BEGIN Data supplied

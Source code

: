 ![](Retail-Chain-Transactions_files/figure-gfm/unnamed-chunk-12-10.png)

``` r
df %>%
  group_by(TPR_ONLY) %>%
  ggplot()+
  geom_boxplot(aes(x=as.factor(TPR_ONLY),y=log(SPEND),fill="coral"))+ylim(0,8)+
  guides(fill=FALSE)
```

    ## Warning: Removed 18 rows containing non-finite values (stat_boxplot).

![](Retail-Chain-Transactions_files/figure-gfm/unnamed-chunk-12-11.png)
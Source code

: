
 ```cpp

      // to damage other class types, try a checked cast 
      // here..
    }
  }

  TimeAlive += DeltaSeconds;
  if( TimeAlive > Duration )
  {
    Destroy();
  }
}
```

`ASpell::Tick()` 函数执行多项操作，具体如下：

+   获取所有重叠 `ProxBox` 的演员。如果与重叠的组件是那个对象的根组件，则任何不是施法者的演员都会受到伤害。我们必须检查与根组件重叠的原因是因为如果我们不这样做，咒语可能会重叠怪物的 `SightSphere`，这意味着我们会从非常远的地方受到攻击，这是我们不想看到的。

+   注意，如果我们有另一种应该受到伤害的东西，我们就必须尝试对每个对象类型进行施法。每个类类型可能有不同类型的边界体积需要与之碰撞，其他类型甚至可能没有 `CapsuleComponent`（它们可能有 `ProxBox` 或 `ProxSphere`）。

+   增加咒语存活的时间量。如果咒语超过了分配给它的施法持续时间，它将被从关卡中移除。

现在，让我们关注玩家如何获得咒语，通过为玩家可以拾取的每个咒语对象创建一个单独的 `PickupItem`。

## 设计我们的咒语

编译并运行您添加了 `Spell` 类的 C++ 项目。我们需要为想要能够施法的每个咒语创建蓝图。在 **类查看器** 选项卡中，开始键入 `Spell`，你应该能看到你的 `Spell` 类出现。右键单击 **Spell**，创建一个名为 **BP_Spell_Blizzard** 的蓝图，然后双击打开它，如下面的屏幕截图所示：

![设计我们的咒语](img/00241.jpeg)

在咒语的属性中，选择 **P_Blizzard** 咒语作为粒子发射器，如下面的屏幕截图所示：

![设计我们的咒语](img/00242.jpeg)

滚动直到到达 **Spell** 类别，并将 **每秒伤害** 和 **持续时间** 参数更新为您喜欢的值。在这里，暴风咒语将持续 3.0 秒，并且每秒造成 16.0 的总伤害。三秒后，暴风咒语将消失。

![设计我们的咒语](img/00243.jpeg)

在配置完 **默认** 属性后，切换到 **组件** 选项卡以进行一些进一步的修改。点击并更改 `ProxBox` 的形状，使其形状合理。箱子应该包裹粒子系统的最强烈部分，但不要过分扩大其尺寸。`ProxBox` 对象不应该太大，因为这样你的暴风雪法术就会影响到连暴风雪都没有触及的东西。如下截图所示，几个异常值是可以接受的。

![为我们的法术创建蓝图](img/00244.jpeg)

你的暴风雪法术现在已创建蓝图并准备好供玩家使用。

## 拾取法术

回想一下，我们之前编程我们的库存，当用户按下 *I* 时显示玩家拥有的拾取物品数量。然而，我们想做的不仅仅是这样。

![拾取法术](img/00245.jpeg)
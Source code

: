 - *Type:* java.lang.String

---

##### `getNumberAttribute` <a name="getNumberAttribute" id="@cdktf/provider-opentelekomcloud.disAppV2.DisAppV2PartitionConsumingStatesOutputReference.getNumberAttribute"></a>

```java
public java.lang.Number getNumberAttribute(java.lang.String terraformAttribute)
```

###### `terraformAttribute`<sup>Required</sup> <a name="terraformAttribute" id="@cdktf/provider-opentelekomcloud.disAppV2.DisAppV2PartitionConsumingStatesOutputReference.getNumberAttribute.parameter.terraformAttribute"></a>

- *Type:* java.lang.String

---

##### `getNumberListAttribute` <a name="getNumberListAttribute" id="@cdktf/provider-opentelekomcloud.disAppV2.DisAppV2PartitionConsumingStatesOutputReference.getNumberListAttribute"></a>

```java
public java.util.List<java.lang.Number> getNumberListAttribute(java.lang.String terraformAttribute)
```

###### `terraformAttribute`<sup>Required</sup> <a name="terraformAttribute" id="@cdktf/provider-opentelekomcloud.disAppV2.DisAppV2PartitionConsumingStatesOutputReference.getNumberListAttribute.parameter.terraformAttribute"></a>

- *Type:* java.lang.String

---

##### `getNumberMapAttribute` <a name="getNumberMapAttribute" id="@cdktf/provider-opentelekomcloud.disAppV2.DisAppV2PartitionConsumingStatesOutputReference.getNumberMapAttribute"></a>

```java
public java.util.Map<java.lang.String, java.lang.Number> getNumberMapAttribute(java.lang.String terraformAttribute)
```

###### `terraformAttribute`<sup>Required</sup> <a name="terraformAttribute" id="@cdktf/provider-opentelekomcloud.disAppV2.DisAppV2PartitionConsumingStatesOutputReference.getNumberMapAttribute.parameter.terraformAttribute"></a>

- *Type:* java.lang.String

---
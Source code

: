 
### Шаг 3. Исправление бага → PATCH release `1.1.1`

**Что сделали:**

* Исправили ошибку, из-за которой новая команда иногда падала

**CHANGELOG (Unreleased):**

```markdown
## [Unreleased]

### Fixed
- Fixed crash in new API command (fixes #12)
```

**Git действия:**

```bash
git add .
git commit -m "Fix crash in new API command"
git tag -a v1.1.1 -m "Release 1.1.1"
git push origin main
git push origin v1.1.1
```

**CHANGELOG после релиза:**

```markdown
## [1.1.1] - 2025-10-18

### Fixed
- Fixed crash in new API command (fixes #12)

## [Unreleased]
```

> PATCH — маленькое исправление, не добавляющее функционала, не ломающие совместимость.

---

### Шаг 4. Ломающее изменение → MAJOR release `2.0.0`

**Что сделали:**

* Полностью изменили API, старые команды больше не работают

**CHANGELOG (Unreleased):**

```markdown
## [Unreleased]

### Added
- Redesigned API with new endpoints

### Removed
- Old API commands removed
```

END Data supplied

*Exercise prompt*
To answer, copy each line from the material above that has the word "Retail".

*Your response*
: ![](Retail-Chain-Transactions_files/figure-gfm/unnamed-chunk-12-10.png)
![](Retail-Chain-Transactions_files/figure-gfm/unnamed-chunk-12-11.png)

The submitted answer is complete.